We live in an old wooden farmhouse; it's not really feasible to stop rodents from getting in altogether - just as we have a sump pump in the basement for the water that gets in, standard operating procedure here in rural Ontario. We have, however, added
I thought warfarin was still #1 for what it's worth... As far as I recall rodenticide has to be slow acting, else the neighbours will notice something is awry when the victim drops dead.
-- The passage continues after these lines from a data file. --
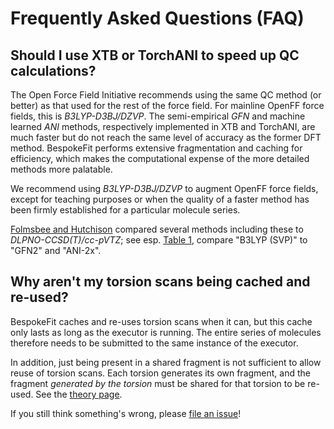 # Frequently Asked Questions (FAQ)

## Should I use XTB or TorchANI to speed up QC calculations?

The Open Force Field Initiative recommends using the same QC method (or better) as that used for the rest of the force field. For mainline OpenFF force fields, this is *B3LYP-D3BJ/DZVP*. The semi-empirical *GFN* and machine learned *ANI* methods, respectively implemented in XTB and TorchANI, are much faster but do not reach the same level of accuracy as the former DFT method. BespokeFit performs extensive fragmentation and caching for efficiency, which makes the computational expense of the more detailed methods more palatable.

We recommend using *B3LYP-D3BJ/DZVP* to augment OpenFF force fields, except for teaching purposes or when the quality of a faster method has been firmly established for a particular molecule series.

[Folmsbee and Hutchison](https://www.doi.org/10.1002/qua.26381) compared several methods including these to *DLPNO-CCSD(T)/cc-pVTZ*; see esp. [Table 1](https://www.doi.org/10.1002/qua.26381#qua26381-tbl-0001), compare "B3LYP (SVP)" to "GFN2" and "ANI-2x".

## Why aren't my torsion scans being cached and re-used?

BespokeFit caches and re-uses torsion scans when it can, but this cache only lasts as long as the executor is running. The entire series of molecules therefore needs to be submitted to the same instance of the executor.

In addition, just being present in a shared fragment is not sufficient to allow reuse of torsion scans. Each torsion generates its own fragment, and the fragment *generated by the torsion* must be shared for that torsion to be re-used. See the [theory page](fig-fragments).

If you still think something's wrong, please [file an issue](https://github.com/openforcefield/openff-bespokefit/issues/new?template=BUG_REPORT.md)!
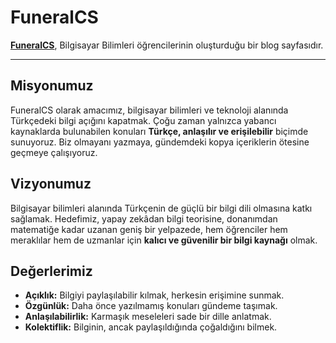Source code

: # FuneralCS
**[FuneralCS](https://www.funeralcs.com/)**, Bilgisayar Bilimleri öğrencilerinin oluşturduğu bir blog sayfasıdır.

---

## Misyonumuz

FuneralCS olarak amacımız, bilgisayar bilimleri ve teknoloji alanında Türkçedeki bilgi açığını kapatmak. Çoğu zaman yalnızca yabancı kaynaklarda bulunabilen konuları **Türkçe, anlaşılır ve erişilebilir** biçimde sunuyoruz.
Biz olmayanı yazmaya, gündemdeki kopya içeriklerin ötesine geçmeye çalışıyoruz.

## Vizyonumuz

Bilgisayar bilimleri alanında Türkçenin de güçlü bir bilgi dili olmasına katkı sağlamak.
Hedefimiz, yapay zekâdan bilgi teorisine, donanımdan matematiğe kadar uzanan geniş bir yelpazede, hem öğrenciler hem meraklılar hem de uzmanlar için **kalıcı ve güvenilir bir bilgi kaynağı** olmak.

## Değerlerimiz

* **Açıklık:** Bilgiyi paylaşılabilir kılmak, herkesin erişimine sunmak.
* **Özgünlük:** Daha önce yazılmamış konuları gündeme taşımak.
* **Anlaşılabilirlik:** Karmaşık meseleleri sade bir dille anlatmak.
* **Kolektiflik:** Bilginin, ancak paylaşıldığında çoğaldığını bilmek.
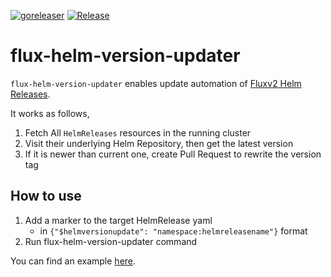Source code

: [![goreleaser](https://github.com/RossyWhite/flux-helm-version-updater/actions/workflows/release.yaml/badge.svg)](https://github.com/RossyWhite/flux-helm-version-updater/actions/workflows/release.yaml)
[![Release](https://img.shields.io/github/release/RossyWhite/flux-helm-version-updater.svg)](https://github.com/RossyWhite/flux-helm-version-updater/releases/latest)

# flux-helm-version-updater

`flux-helm-version-updater` enables update automation of [Fluxv2 Helm Releases](https://fluxcd.io/docs/components/helm/helmreleases/).

It works as follows,

1. Fetch All `HelmReleases` resources in the running cluster
2. Visit their underlying Helm Repository, then get the latest version
3. If it is newer than current one, create Pull Request to rewrite the version tag

## How to use

1. Add a marker to the target HelmRelease yaml
    - in `{"$helmversionupdate": "namespace:helmreleasename"}` format
2. Run flux-helm-version-updater command

You can find an example [here](./examples).
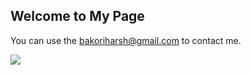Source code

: ## Welcome to My Page

You can use the [bakoriharsh@gmail.com](bakoriharsh@gmail.com) to contact me. 

<a href="#">
  <img align="center" src="https://github-readme-stats.vercel.app/api?username=harshbakori&theme=dark&show_icons=true" />
<!-- ![HarshBakori's GitHub stats](https://github-readme-stats.vercel.app/api?username=harshbakori&theme=dark&show_icons=true) -->
</a>

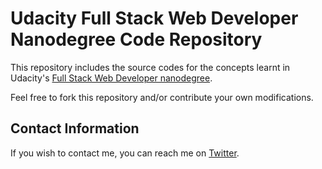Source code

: # Udacity Full Stack Web Developer Nanodegree Code Repository

This repository includes the source codes for the concepts learnt in Udacity's [Full Stack Web Developer nanodegree](https://in.udacity.com/course/full-stack-web-developer-nanodegree--nd004).

Feel free to fork this repository and/or contribute your own modifications.

## Contact Information
If you wish to contact me, you can reach me on [Twitter](https://twitter.com/SDey_96).
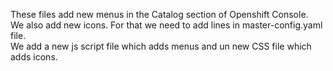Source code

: These files add new menus in the Catalog section of Openshift Console.<br />
We also add new icons. For that we need to add lines in master-config.yaml file.<br />
We add a new js script file which adds menus and un new CSS file which adds icons.
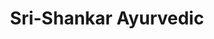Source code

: ---
title: "Sri-Shankar Ayurvedic"
url: /puthuppally/sri-shankar-ayurvedic/
shop: medical supply
---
I didn't say the Vitamin D was fast, I said the rats eat a lethal dose at one sitting. When rats return to the nest the alpha male smells their breath, and when they start to die, the remaining rats will soon stop eating the bait. So any poison that takes more than one feeding to kill will tend not to kill all the rats, unless you only have a very few rats. But if it kills the rats too soon, they'll notice and avoid the bait. It's tricky to get right. Multiple-feed poison is OK in a city if they're coming up from the sewers or other underground tunnels, but if you have a nest in your walls, forget it.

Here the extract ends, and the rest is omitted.